The Great Road Trip of China: Yunnan
By the time we set out on The Great Road Trip of China, we'd managed to negotiate a lot of trip planning in Chinese. We were prepared for camping outside or in the car in all but freezing conditions, any road or natural disaster we could think of, and we had enough food to last us a month. Yet our understanding of the wilds of Western China consisted mostly of the dusty, construction-gutted streets of Kunming. Sure, we'd read lots of maps and books and stuff, but they were largely absent of the details that would become important to us - the feel of a place, the quality of the roads, the extent of the spread of tourism, lunch nooks with some shade cover and especially friendly faces. A wise traveler in Kunming warned us, if we didn't watch our time in Yunnan closely, we'd wind up one day gazing at the calendar and wondering how a month had passed by.
While we weren't exactly caught off guard a month later as we were crossing the Yunnan border into Sichuan, it's hard to comprehend how all this diversity can be found in a single province in Southwestern China. This first batch of photos comprises the first two weeks of the trip - when we were still newbs to traveling in China.
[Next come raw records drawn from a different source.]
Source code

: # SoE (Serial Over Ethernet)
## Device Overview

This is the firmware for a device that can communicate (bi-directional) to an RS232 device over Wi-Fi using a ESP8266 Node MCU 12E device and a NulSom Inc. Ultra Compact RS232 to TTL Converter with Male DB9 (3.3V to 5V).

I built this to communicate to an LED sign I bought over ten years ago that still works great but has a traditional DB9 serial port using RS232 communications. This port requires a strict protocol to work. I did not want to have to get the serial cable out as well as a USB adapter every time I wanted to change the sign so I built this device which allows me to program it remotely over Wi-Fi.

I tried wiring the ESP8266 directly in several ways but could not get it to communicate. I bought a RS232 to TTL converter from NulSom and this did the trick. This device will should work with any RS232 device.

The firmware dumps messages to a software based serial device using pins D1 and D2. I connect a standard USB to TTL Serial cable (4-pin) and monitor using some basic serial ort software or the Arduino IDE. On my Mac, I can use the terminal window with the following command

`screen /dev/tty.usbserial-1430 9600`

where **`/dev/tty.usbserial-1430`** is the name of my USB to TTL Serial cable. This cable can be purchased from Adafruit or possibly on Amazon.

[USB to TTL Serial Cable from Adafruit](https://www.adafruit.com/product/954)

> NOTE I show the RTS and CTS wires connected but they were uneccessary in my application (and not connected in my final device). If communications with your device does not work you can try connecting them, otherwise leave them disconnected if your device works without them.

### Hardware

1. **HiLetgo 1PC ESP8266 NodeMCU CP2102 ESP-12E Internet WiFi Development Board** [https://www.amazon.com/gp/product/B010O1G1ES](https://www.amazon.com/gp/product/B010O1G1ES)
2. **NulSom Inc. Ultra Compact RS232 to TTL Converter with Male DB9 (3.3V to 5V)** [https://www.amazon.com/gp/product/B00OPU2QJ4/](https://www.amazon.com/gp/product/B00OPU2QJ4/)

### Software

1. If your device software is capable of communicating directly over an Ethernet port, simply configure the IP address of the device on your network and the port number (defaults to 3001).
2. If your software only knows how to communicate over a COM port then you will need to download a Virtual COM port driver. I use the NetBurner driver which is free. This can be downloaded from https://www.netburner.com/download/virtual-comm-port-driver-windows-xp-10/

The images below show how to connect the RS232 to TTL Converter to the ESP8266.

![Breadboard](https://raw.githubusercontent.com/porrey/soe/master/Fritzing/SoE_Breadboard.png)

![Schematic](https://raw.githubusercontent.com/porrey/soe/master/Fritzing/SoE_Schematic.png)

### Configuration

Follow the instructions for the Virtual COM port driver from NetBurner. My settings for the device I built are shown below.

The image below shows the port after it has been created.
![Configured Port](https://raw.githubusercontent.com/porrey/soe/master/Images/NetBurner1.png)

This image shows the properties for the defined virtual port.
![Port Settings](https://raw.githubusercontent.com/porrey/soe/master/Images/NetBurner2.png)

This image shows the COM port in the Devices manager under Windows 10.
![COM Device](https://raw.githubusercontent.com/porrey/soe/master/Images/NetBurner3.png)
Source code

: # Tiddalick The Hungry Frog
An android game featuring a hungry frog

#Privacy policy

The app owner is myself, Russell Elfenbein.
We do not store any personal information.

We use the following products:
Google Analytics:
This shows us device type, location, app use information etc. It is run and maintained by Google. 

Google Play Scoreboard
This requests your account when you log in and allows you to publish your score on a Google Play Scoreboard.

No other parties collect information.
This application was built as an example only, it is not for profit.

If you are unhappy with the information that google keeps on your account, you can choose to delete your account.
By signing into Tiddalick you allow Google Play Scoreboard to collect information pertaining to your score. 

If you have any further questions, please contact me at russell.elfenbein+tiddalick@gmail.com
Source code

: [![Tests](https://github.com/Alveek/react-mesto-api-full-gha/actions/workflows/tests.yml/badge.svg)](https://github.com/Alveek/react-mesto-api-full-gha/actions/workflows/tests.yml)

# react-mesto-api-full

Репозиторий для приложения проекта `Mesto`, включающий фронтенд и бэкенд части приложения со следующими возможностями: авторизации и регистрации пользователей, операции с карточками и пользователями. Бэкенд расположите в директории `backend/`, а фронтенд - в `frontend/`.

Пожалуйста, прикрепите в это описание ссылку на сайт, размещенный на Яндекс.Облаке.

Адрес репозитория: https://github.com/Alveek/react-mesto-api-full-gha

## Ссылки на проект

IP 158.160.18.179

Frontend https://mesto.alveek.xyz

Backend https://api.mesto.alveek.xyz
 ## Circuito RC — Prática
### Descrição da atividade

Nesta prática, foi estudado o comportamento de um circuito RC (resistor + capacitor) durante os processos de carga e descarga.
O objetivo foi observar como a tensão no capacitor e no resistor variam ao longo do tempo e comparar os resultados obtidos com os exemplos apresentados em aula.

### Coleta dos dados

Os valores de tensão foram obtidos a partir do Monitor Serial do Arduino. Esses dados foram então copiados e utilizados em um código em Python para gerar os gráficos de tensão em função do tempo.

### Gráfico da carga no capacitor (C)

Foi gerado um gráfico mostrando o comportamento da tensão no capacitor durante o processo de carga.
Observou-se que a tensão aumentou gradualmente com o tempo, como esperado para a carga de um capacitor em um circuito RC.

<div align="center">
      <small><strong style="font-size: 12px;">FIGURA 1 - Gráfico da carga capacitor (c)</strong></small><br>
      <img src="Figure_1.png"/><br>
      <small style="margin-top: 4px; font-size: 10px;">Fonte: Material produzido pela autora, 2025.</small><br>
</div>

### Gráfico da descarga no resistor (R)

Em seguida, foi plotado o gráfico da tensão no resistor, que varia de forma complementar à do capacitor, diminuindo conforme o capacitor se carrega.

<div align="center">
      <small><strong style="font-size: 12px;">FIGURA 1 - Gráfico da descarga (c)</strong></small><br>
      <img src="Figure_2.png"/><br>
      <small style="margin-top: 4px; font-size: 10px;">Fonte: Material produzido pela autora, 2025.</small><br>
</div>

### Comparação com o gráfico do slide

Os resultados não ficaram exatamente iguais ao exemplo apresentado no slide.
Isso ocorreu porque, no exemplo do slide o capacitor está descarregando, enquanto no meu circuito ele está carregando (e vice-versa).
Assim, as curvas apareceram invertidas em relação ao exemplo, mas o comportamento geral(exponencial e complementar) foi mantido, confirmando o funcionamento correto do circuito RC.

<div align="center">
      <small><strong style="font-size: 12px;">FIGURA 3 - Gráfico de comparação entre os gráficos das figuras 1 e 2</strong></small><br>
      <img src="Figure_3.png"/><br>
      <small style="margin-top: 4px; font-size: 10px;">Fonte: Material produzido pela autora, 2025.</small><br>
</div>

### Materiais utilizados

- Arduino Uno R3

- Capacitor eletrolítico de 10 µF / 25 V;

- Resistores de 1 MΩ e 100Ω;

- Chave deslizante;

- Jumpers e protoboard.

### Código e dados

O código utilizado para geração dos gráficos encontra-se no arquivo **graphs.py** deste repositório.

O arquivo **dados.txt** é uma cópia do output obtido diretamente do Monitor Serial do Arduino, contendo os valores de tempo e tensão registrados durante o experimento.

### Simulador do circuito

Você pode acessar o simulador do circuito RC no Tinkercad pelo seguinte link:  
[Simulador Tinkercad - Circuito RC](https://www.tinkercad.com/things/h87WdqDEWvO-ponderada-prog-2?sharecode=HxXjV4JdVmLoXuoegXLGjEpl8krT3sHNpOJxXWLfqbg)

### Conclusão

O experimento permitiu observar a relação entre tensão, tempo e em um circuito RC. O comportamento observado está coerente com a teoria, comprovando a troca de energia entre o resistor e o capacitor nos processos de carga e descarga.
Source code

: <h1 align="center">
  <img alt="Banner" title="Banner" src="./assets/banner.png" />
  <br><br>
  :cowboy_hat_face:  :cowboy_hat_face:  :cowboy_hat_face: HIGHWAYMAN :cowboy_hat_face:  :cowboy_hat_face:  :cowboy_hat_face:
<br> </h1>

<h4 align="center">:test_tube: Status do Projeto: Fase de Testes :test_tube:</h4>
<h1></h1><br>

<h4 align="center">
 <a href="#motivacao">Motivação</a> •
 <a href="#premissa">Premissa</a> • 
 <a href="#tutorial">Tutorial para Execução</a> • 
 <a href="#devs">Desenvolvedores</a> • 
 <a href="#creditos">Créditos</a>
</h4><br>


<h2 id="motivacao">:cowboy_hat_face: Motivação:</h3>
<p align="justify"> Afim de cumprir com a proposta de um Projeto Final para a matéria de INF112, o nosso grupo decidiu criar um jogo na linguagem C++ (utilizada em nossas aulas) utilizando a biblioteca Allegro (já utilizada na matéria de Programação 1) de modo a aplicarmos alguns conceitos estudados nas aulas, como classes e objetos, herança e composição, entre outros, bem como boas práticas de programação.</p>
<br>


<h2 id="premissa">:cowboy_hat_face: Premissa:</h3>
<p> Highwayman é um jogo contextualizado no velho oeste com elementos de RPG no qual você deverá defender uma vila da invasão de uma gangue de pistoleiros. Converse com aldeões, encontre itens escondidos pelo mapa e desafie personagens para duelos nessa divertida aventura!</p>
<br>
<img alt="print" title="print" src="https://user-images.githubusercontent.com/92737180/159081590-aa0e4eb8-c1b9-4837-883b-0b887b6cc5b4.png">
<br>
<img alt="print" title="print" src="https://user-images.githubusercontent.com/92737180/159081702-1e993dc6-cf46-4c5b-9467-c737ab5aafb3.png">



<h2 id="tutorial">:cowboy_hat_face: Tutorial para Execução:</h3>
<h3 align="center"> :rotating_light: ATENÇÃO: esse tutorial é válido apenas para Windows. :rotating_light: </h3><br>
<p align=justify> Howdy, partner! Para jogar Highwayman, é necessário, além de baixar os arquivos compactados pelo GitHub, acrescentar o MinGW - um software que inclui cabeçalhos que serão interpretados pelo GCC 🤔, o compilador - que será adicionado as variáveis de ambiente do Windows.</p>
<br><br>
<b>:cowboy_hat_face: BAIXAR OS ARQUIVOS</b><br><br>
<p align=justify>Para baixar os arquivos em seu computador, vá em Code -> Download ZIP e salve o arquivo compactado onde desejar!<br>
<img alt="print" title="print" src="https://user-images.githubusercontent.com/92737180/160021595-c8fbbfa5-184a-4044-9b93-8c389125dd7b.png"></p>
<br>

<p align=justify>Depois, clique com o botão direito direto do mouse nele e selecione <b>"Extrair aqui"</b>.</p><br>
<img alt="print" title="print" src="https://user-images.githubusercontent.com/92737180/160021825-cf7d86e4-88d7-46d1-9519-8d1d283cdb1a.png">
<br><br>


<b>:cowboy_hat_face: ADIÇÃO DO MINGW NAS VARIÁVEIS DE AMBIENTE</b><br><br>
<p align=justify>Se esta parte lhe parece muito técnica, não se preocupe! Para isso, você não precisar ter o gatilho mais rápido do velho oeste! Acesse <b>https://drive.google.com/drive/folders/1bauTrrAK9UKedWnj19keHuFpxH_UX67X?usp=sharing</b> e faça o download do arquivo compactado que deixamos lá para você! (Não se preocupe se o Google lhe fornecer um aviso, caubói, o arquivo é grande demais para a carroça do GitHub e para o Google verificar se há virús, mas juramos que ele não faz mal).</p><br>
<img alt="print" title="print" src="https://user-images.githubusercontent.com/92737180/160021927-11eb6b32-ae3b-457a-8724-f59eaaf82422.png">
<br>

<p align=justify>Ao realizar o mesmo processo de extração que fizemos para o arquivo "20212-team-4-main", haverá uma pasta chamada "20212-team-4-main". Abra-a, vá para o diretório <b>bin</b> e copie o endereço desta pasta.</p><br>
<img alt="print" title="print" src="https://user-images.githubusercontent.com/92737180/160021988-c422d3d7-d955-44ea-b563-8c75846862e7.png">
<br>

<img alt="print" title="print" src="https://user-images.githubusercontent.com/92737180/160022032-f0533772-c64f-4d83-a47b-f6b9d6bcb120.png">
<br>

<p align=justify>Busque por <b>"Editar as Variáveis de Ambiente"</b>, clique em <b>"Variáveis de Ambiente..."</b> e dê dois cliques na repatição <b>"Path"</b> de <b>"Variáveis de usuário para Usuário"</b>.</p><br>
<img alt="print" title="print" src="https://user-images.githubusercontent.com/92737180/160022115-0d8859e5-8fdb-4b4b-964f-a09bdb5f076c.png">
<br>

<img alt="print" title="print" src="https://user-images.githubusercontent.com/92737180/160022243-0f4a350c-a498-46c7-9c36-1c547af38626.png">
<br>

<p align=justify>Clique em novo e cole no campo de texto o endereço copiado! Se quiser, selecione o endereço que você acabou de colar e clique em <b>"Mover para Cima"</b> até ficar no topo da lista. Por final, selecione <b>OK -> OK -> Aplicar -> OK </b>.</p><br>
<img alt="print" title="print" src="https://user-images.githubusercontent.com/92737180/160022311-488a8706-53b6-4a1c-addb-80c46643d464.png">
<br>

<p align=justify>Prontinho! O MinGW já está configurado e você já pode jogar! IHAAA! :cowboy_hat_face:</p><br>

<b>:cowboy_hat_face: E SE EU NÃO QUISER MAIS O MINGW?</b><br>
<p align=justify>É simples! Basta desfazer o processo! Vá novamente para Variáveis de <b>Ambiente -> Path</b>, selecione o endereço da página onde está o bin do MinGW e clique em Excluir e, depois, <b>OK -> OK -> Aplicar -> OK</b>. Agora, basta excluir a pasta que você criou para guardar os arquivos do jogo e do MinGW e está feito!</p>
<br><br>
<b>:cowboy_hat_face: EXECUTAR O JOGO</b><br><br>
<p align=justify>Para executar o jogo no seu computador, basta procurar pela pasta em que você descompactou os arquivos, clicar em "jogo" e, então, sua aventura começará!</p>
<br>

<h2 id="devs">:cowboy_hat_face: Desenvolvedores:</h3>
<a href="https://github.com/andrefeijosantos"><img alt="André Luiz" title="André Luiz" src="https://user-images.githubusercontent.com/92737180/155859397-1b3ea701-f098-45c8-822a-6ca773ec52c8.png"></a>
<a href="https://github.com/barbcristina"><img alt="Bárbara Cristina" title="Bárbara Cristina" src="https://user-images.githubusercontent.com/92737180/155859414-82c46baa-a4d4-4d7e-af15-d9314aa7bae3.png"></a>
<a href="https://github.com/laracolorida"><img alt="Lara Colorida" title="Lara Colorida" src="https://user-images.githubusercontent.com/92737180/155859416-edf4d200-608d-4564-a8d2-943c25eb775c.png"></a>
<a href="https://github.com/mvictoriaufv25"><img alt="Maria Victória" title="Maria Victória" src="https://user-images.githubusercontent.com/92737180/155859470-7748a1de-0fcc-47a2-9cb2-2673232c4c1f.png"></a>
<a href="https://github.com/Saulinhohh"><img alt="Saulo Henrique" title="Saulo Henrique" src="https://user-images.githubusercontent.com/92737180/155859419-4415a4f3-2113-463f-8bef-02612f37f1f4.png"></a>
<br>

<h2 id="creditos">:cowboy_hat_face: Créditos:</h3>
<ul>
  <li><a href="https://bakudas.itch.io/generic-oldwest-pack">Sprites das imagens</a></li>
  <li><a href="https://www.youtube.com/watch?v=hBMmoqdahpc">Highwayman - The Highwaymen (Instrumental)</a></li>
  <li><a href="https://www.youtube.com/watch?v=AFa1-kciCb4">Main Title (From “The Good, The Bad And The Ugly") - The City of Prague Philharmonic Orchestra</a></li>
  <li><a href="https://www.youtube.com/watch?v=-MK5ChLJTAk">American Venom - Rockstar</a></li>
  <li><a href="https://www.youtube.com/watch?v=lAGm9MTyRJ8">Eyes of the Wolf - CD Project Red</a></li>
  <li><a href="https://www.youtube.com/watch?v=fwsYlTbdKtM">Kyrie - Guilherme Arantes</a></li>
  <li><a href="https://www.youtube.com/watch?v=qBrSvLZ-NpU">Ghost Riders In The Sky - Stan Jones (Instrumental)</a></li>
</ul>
Driving through Southern and Eastern Yunnan we followed small (yet well-paved!) roads through a continuous expanse of undulating mountains, meticulously sculpted by hand into rows of rice, banana, corn and sugarcane. The terraces felt a part of the mountains as much as the rocks and the trees. Sometimes we'd travel over large stretches of road without a single shoulder or dividing line to separate us from those clean rows of vibrant green plants. You'd think after all our time in southern India we'd have grown tired of rice fields. We try, for our part, not to idealize this bucolic lifestyle. The farmers of Yunnan are some of the hardest working people we've ever seen.